YOUR GOAL - Could you show all lines in the entries below that contain the string "income"?

Pictures paired with source code:

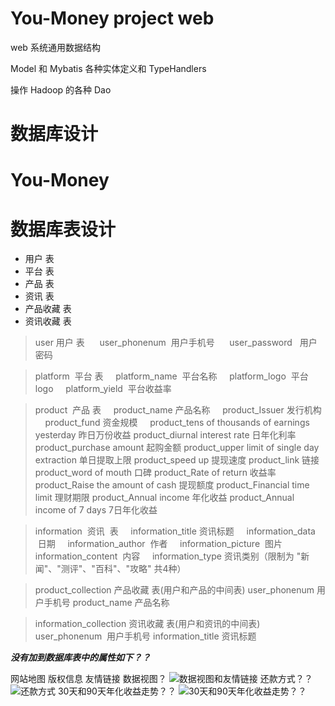 # You-Money project web 

web 系统通用数据结构 

Model 和 Mybatis 各种实体定义和 TypeHandlers 

操作 Hadoop 的各种 Dao 

# 数据库设计
# You-Money

# 数据库表设计
 - 用户  表
 - 平台  表
 - 产品  表
 - 资讯  表
 - 产品收藏  表
 - 资讯收藏  表



>user 用户  表
      user_phonenum  用户手机号
      user_password   用户密码

>platform  平台 表
      platform_name  平台名称
      platform_logo  平台logo
      platform_yield  平台收益率

>product  产品  表
      product_name 产品名称
      product_Issuer 发行机构
      product_fund 资金规模
      product_tens of thousands of earnings yesterday 昨日万份收益
      product_diurnal interest rate 日年化利率
      product_purchase amount 起购金额
      product_upper limit of single day extraction  单日提取上限
      product_speed up  提现速度
      product_link 链接
      product_word of mouth 口碑
      product_Rate of return 收益率
      product_Raise the amount of cash 提现额度
      product_Financial time limit 理财期限
      product_Annual income 年化收益
      product_Annual income of 7 days 7日年化收益

>information  资讯  表
      information_title 资讯标题
      information_data  日期
      information_author  作者
      information_picture  图片
      information_content  内容
      information_type 资讯类别（限制为 "新闻"、"测评"、"百科"、"攻略" 共4种）

>product_collection  产品收藏 表(用户和产品的中间表)
      user_phonenum 用户手机号
      product_name 产品名称

>information_collection 资讯收藏 表(用户和资讯的中间表)
      user_phonenum  用户手机号
      information_title 资讯标题

  ***没有加到数据库表中的属性如下？？***

 网站地图
 版权信息
 友情链接
 数据视图？
 ![数据视图和友情链接](http://img.blog.csdn.net/20180309174212581?watermark/2/text/aHR0cDovL2Jsb2cuY3Nkbi5uZXQvcXFfMzA2MjUzMTU=/font/5a6L5L2T/fontsize/400/fill/I0JBQkFCMA==/dissolve/70)
 还款方式？？
 ![还款方式](http://img.blog.csdn.net/20180309174029779?watermark/2/text/aHR0cDovL2Jsb2cuY3Nkbi5uZXQvcXFfMzA2MjUzMTU=/font/5a6L5L2T/fontsize/400/fill/I0JBQkFCMA==/dissolve/70)
 30天和90天年化收益走势？？
 ![ 30天和90天年化收益走势？？](http://img.blog.csdn.net/2018030917390159?watermark/2/text/aHR0cDovL2Jsb2cuY3Nkbi5uZXQvcXFfMzA2MjUzMTU=/font/5a6L5L2T/fontsize/400/fill/I0JBQkFCMA==/dissolve/70)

EXPECTED OUTPUT -
      product_Annual income 年化收益
      product_Annual income of 7 days 7日年化收益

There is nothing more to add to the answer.